A première vue, ce serait l’aboutissement d’une revendication qui fait consensus parmi les syndicats. Pour autant, même s’il s’agit d’une des rares mesures de la Loi Travail qui n’est pas synonyme de régression sociale, on peut s’interroger sur la portée limitée de cette disposition et sur les enjeux qu’elle soulève.
La déconnexion est une question récente qui illustre bien les problématiques de la « transition numérique » et qui met en exergue surtout la dégradation du débat sur les conditions de travail. De quoi parle-t-on, si ce n’est d’établir un droit à ne pas travailler chez soi ou en dehors du périmètre de l’espace de travail ? Réaffirmer ce qui semble être la base même du droit du travail par une disposition présentée, par le gouvernement et ses alliés patronaux et syndicaux comme « ambitieuse et novatrice », est révélateur du retour en arrière que nous sommes en train de vivre.
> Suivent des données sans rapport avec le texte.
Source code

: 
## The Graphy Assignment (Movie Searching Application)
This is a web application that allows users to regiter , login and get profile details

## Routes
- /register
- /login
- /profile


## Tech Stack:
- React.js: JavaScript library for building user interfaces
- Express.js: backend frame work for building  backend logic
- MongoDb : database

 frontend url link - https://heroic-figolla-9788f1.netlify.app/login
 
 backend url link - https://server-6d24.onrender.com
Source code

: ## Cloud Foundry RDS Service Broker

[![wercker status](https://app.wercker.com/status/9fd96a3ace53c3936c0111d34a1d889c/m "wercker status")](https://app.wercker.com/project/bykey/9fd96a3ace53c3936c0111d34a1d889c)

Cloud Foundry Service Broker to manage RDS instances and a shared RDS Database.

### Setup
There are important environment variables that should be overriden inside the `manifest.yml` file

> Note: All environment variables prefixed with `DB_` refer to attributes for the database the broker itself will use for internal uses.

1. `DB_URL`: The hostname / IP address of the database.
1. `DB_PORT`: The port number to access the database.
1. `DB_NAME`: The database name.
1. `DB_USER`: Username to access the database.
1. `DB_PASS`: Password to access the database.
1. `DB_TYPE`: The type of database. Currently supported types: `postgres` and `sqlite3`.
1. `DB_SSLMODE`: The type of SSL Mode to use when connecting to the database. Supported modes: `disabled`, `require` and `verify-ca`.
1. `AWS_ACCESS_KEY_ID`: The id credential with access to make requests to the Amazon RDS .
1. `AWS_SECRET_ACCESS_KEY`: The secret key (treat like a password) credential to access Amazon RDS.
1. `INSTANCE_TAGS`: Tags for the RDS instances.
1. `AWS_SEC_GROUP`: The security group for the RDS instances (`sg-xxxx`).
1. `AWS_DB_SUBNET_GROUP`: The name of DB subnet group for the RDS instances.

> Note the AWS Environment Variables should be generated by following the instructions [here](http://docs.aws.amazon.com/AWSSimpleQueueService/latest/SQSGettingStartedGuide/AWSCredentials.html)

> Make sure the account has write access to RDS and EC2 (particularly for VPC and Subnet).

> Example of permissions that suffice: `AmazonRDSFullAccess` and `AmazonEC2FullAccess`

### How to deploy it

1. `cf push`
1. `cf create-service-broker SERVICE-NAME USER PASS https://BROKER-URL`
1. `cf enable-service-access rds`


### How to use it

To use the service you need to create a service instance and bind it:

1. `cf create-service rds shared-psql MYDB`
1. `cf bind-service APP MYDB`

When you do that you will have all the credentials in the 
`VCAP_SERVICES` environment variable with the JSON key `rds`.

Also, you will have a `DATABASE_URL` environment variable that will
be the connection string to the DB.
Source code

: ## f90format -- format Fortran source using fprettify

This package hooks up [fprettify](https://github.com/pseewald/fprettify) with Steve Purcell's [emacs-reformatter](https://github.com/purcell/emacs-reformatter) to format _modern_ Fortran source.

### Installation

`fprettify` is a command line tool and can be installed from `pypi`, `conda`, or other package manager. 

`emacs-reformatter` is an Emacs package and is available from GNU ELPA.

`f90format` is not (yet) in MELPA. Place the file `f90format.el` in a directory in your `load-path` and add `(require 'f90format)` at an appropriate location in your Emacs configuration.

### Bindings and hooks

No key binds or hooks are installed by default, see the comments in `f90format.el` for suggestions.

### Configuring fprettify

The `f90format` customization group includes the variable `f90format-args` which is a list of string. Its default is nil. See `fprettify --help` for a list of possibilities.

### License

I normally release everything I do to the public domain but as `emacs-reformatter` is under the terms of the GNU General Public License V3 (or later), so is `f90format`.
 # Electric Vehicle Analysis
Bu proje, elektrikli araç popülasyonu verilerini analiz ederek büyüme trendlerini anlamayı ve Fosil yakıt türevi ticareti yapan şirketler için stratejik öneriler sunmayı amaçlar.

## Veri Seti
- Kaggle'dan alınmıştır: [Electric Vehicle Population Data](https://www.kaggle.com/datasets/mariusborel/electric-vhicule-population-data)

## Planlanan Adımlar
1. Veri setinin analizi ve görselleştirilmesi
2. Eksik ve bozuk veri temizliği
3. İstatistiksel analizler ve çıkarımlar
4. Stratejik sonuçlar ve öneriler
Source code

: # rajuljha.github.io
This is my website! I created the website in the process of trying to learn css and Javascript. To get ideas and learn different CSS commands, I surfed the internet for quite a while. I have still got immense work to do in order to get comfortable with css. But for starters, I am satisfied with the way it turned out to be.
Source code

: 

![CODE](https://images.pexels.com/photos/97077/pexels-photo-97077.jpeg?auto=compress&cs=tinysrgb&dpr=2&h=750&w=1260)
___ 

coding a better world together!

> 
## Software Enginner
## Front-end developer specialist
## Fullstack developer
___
En cela, il faut bien appréhender le droit à la déconnexion, non pas comme une victoire, mais comme une mesure de statu quo dans le vaste mouvement de recul du droit du travail à l’heure de la numérisation.

L’impact de la connexion

L’idéal du salarié connecté et, par extension, celui de la « société 2.0 » ont des impacts très concrets. La connexion doit d’abord être considérée comme un phénomène de pression sociale. On parle désormais de techno-dépendance(comme astreinte numérique acceptée ou imposée). Selon un récent sondage d’Opinionway pour Zenregularity [1], 85% des personnes interrogés se disent dépendantes d’une technologie qui accentue le rythme et la pression de la vie quotidienne, 68% des sondés pense qu’ils subissent une pression sociale pour acquérir les derniers modèles d’appareils connectés. L’intoxication digitale correspond non seulement à une augmentation du temps de travail mais aussi à une accélération du temps tout court. C’est ce que montre le philosophe Hartmut Rosa :

« L’économie capitaliste a besoin de créer plus de valeur, chaque année, et donc d’augmenter la productivité, de produire plus en moins de temps. (…)
Cette logique se transfère au niveau individuel à travers la compétition, qui n’est pas réservée au domaine économique et au monde du travail. Le moteur n’en est pas tant la cupidité que la peur. Peur de perdre son emploi, de ne pas avoir une couverture sociale et une retraite suffisante… » Une accélération du temps pour le moins paradoxale « Comparé à ce qu’il en était il y a quarante ou deux cents ans, on devrait être dans l’abondance de temps ; or, c’est l’inverse. J’ai voulu comprendre ce paradoxe, et quel était le lien entre ces deux réalités : gagner du temps d’un côté et ne pas en avoir de l’autre ».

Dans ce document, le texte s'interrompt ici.